| WORK INSTRUCTIONS |
Filter the data for lines with the word "ldots" and copy those lines.

*** Opening MATERIAL FOR THIS TASK ***

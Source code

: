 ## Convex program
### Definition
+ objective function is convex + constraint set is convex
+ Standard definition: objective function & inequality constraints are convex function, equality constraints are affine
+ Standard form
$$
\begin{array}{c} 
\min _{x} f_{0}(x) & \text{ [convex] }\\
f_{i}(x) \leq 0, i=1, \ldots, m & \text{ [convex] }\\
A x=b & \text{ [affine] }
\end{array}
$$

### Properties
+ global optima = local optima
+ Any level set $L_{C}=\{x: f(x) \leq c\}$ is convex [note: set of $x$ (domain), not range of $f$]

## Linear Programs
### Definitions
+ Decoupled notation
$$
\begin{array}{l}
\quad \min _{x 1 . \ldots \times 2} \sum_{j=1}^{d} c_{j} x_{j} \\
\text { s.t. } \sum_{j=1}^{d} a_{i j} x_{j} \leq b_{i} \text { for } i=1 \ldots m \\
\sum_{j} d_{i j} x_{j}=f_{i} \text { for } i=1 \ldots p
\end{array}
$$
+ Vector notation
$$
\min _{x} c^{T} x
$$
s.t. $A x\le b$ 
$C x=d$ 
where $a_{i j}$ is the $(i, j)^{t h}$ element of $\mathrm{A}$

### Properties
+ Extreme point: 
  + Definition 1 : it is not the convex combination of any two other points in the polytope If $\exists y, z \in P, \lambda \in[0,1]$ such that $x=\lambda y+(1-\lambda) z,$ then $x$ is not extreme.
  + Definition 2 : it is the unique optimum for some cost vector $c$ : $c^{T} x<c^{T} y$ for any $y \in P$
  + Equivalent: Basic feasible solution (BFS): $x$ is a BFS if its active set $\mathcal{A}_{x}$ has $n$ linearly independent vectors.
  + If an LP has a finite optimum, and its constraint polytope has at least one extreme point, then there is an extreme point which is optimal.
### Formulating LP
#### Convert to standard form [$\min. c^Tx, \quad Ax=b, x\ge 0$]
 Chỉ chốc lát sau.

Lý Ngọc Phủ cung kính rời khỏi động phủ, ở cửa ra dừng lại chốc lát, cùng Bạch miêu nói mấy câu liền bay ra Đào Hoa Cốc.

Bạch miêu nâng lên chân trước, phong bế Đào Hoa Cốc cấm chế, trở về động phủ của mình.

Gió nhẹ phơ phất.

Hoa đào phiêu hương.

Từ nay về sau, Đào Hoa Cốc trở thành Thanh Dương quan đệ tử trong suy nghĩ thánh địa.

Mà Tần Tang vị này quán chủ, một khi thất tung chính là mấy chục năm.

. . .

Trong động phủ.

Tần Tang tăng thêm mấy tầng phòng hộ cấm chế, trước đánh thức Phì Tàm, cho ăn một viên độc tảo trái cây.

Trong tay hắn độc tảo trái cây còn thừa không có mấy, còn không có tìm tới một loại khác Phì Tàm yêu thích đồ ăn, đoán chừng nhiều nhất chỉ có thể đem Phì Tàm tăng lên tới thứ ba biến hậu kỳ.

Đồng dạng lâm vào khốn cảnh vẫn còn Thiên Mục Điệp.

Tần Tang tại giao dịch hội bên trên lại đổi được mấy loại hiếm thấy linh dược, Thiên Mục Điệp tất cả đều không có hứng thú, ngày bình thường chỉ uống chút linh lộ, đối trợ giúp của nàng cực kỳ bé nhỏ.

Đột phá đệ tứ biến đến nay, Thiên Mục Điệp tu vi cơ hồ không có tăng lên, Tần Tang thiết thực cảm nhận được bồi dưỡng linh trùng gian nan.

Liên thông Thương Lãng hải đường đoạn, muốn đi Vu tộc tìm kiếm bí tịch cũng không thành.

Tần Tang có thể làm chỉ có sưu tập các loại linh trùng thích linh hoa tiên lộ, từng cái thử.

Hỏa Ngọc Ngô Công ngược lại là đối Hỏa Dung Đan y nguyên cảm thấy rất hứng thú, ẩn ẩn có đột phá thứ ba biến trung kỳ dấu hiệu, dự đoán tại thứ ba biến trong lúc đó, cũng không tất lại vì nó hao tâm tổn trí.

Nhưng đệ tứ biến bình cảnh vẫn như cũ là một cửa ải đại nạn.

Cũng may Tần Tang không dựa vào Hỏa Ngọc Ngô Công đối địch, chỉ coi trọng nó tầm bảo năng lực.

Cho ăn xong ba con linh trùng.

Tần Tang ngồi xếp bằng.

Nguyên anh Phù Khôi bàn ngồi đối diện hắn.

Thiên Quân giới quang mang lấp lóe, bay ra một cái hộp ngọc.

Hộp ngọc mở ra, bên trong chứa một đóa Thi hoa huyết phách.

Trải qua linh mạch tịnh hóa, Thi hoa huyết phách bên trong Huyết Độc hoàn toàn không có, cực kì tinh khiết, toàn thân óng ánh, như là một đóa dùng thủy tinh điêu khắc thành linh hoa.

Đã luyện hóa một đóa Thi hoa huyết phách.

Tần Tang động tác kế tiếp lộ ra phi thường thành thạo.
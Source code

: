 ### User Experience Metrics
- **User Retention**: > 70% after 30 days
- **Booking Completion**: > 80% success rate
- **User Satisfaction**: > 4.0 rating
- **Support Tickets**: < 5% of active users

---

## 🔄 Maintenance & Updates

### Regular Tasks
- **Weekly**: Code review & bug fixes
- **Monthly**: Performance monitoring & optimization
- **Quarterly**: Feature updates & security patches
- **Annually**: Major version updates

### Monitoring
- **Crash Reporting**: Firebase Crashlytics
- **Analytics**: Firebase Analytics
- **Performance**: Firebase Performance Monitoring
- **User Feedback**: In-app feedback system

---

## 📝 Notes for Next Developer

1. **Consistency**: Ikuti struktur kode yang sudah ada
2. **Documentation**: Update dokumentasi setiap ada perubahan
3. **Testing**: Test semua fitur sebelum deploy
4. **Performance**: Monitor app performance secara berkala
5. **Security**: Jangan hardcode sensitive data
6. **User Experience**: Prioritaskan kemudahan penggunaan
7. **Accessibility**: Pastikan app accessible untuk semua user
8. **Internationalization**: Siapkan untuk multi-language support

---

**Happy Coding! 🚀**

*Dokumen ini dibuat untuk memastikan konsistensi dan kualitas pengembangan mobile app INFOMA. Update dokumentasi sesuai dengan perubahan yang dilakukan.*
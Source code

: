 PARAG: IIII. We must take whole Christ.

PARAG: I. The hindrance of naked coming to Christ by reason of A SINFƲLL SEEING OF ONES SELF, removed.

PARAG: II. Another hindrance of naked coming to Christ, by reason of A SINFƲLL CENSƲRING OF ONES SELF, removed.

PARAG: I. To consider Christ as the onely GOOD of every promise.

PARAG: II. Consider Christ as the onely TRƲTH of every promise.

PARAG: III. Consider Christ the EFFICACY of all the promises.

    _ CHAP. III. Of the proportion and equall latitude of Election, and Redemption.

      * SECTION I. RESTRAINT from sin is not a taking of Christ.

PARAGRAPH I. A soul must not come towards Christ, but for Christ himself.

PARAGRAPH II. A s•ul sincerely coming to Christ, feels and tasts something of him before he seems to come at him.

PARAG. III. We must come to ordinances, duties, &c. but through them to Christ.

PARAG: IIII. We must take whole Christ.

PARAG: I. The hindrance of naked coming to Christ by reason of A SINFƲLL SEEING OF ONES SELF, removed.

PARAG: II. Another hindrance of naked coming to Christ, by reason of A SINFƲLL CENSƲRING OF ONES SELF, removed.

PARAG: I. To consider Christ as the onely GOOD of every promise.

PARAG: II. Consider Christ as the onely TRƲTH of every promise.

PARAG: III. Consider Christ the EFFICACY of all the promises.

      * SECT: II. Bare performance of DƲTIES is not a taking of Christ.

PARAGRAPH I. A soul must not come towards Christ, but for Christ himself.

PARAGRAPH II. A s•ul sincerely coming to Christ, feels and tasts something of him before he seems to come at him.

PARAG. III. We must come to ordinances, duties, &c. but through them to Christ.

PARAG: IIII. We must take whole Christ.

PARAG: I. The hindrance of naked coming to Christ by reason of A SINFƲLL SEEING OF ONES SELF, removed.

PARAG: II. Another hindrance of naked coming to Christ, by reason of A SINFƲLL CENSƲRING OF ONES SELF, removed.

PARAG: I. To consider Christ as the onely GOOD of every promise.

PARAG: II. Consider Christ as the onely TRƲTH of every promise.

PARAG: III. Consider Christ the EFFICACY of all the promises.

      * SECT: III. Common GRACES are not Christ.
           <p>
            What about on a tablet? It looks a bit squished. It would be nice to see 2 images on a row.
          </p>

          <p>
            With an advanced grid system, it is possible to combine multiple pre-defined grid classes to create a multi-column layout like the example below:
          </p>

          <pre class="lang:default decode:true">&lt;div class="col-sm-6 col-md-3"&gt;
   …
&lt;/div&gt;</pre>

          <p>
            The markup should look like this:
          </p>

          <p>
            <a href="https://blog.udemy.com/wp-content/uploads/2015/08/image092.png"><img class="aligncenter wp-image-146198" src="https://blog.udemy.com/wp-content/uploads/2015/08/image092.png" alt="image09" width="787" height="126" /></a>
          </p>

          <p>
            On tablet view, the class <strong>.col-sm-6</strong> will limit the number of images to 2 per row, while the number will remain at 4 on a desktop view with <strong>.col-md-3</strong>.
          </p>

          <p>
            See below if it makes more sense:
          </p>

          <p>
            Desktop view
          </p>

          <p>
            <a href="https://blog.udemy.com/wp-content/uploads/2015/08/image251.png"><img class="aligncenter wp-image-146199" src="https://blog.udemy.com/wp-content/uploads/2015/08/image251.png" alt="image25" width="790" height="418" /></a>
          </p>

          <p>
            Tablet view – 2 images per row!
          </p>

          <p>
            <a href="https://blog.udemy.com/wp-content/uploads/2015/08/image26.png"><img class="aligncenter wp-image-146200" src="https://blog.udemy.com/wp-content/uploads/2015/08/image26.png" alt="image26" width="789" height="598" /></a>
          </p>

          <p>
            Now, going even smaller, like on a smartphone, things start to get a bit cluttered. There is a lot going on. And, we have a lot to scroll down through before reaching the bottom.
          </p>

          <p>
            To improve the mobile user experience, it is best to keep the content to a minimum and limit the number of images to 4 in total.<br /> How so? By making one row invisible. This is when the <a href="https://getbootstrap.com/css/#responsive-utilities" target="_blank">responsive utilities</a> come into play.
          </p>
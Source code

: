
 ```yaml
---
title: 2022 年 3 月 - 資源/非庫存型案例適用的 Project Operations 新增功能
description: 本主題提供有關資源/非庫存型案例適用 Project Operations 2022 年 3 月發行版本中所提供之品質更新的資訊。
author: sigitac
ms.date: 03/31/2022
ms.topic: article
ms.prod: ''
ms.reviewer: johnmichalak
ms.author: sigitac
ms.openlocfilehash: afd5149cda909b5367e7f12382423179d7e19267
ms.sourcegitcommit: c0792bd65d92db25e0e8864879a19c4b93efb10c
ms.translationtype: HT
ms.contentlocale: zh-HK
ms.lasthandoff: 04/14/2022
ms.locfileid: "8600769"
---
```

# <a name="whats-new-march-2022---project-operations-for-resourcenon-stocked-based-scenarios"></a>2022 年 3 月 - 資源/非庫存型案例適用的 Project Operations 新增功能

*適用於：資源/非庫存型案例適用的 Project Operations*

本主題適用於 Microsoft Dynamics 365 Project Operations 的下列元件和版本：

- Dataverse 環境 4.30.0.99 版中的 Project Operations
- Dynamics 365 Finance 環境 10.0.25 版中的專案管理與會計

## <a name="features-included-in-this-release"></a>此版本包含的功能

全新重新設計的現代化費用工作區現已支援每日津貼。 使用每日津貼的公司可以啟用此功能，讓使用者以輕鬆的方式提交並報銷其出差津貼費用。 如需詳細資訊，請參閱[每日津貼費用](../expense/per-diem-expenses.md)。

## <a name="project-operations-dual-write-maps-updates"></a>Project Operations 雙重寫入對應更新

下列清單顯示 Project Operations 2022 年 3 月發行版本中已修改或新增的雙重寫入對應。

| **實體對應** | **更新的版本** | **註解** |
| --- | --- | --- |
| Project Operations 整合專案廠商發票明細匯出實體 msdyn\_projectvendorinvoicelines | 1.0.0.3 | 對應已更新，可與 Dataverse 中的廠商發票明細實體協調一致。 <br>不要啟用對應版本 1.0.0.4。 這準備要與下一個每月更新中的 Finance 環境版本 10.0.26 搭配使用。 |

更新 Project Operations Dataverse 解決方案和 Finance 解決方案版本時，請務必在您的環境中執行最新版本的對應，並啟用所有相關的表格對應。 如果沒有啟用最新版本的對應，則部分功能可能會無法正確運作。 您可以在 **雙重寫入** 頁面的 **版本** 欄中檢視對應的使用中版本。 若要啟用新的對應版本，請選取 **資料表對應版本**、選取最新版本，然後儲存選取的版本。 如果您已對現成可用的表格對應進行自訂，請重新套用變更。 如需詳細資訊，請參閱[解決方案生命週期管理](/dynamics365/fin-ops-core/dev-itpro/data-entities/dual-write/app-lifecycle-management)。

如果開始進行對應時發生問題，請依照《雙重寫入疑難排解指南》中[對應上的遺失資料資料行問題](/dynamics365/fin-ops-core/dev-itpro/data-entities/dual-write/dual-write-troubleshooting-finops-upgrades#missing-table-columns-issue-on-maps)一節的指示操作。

*** Closing MATERIAL FOR THIS TASK ***

| ANSWER |
f_{i}(x) \leq 0, i=1, \ldots, m & \text{ [convex] }\\
\quad \min _{x 1 . \ldots \times 2} \sum_{j=1}^{d} c_{j} x_{j} \\
\text { s.t. } \sum_{j=1}^{d} a_{i j} x_{j} \leq b_{i} \text { for } i=1 \ldots m \\
\sum_{j} d_{i j} x_{j}=f_{i} \text { for } i=1 \ldots p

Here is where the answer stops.